A friend was interested in having an amp for slide playing that was low wattage so he could crank it and get power tube distortion. He liked EL84 tubes, and was looking for around 15 watts of power. He won this amp on ebay. To those design goals I added that it should cost as little as possible to convert it. This meant using as many as possible of the components that were already in the amp, and whatever I had in my junk box.

I don't recognize the type of tone control circuit it used, but I left it alone because it provided a little tone shaping, and would decrease the number of new parts that would otherwise be needed.

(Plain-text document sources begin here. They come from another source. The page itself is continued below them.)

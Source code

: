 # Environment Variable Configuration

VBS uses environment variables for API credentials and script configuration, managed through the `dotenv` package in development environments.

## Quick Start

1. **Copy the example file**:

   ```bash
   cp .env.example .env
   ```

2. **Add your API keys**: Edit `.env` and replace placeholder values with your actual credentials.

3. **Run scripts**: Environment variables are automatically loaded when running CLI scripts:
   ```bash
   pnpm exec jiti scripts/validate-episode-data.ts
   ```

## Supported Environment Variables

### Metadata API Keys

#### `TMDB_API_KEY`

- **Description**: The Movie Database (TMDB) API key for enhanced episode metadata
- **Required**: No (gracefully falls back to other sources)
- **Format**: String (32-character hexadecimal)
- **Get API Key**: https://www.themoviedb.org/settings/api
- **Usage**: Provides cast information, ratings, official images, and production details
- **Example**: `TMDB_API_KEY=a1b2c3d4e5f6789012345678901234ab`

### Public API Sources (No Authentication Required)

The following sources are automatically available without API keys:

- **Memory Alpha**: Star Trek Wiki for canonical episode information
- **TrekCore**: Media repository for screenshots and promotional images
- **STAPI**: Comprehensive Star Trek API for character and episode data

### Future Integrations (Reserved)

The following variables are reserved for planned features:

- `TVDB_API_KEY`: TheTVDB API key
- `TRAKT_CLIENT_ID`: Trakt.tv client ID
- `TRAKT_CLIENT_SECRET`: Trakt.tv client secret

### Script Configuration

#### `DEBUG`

The preamp tube is a 12AX7. I configured this like a Fender preamp with the tone circuit and volume control sitting between the 2 tube stages.Primarily this was to avoid having to find another coupling capacitor that would be needed if I configured it like a Marshall with just the volume control sitting between the tube stages. But I also didn't want to have too much preamp distortion. I was aiming for a fairly clean preamp that slammed the output tubes hard.

tone schematic
power amp schematic
power supply schematic

The power amp looked ready to go.When I first fired it up, the power tube plates started glowing red so I increased the cathode resistance. The power transformer was mounted slightly crooked, and didn't fit the holes in the chassis, so it had probably been replaced. B+ was a little high for EL84 tubes, but I think Vox amps put about 400 volts on the plates, so I figured the bias being off was due to this old repair.

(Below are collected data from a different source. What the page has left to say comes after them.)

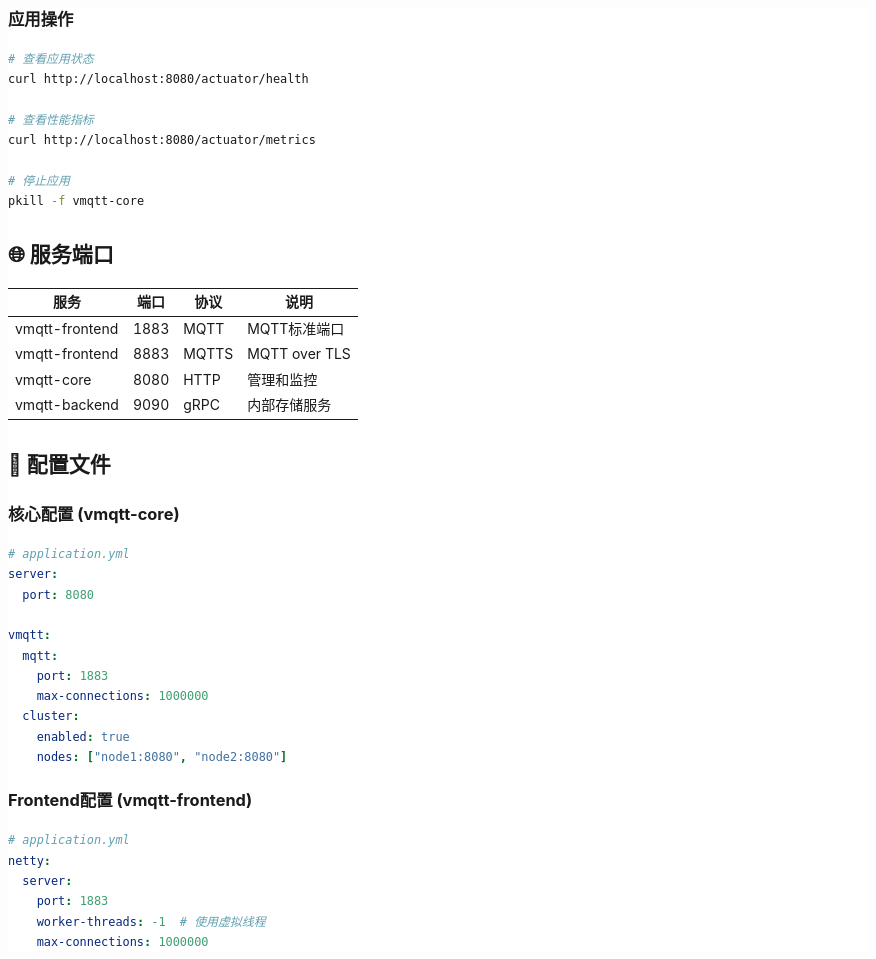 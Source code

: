 ### 应用操作
```bash
# 查看应用状态
curl http://localhost:8080/actuator/health

# 查看性能指标  
curl http://localhost:8080/actuator/metrics

# 停止应用
pkill -f vmqtt-core
```

## 🌐 服务端口

| 服务 | 端口 | 协议 | 说明 |
|-----|------|------|------|
| vmqtt-frontend | 1883 | MQTT | MQTT标准端口 |
| vmqtt-frontend | 8883 | MQTTS | MQTT over TLS |
| vmqtt-core | 8080 | HTTP | 管理和监控 |
| vmqtt-backend | 9090 | gRPC | 内部存储服务 |

## 🔧 配置文件

### 核心配置 (vmqtt-core)
```yaml
# application.yml
server:
  port: 8080

vmqtt:
  mqtt:
    port: 1883
    max-connections: 1000000
  cluster:
    enabled: true
    nodes: ["node1:8080", "node2:8080"]
```

### Frontend配置 (vmqtt-frontend)  
```yaml
# application.yml
netty:
  server:
    port: 1883
    worker-threads: -1  # 使用虚拟线程
    max-connections: 1000000
```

The phase inverter was the type used by some Gibson amps where the signal from the plate of one tube stage is attenuated and fed to the grid of another tube stage. I thought that changing it to a long-tailed phase inverter would give it more gain and make it distort more easily. EL84 tubes need much less drive than 6V6 tubes, so I took the phase inverter design used in Fender amps. (Nuke wrote up a great explanation of this in alt.guitar.amps.) I figured this should make the EL84s distort very easily. The phase inverter tube is a 12AU6, and I figured if this didn't work out well, I had the option of using a 12AX7 for even more drive.

The power looked fine and luckily the 3 section filter cap seemed OK.

The amp with this set up was dirty and distorted (in a good way) right at the start. Just opening up the volume control a little brought you into distorted tones, so that goal had been addressed. There had been a kind of presence control that had been lost when I changed the phase inverter, so there was an unused pot that I used to add negative feedback to tame some of this distortion. On first test with this wired in, the amp squealed whenever you tried to apply NFB, so I reversed the output transformer connections to the power tube plates and that was fixed. The NFB allowed you to get some clean tones, but it really dampened the character of the amp. I left it because you could dial it out, and maybe there would be a use for it later.

So Kevin comes over, we're playing with the amp to see where to bias it, and after a while we notice there's a fading-out volume problem. I thought at first it was him playing with the volume control on the guitar. In playing it loud, the volume would decrease like turning down the volume pot 1 or 2 numbers, and then come back by itself. Also the distortion would tail off in a shelf-like curve--a quick transition with a large change in the amount of distortion while before and after the change the distortion was tailing off more smoothly.

It turned out the coupling caps on the outputs of the phase inverter were leaky. Pulling the power tubes and measuring the voltage from the grid to ground showed a positive voltage. Unsoldering the ends of the caps and measuring the voltage at this point across a 1M resistor to ground showed 3 volts of DC--there should be 0 volts. So new coupling caps, and the problem went away.

This was also the cause of the bias problem mentioned earlier. Now when the original cathode resistor was used the plates didn't glow. The positive voltage on the plates was messing up the bias.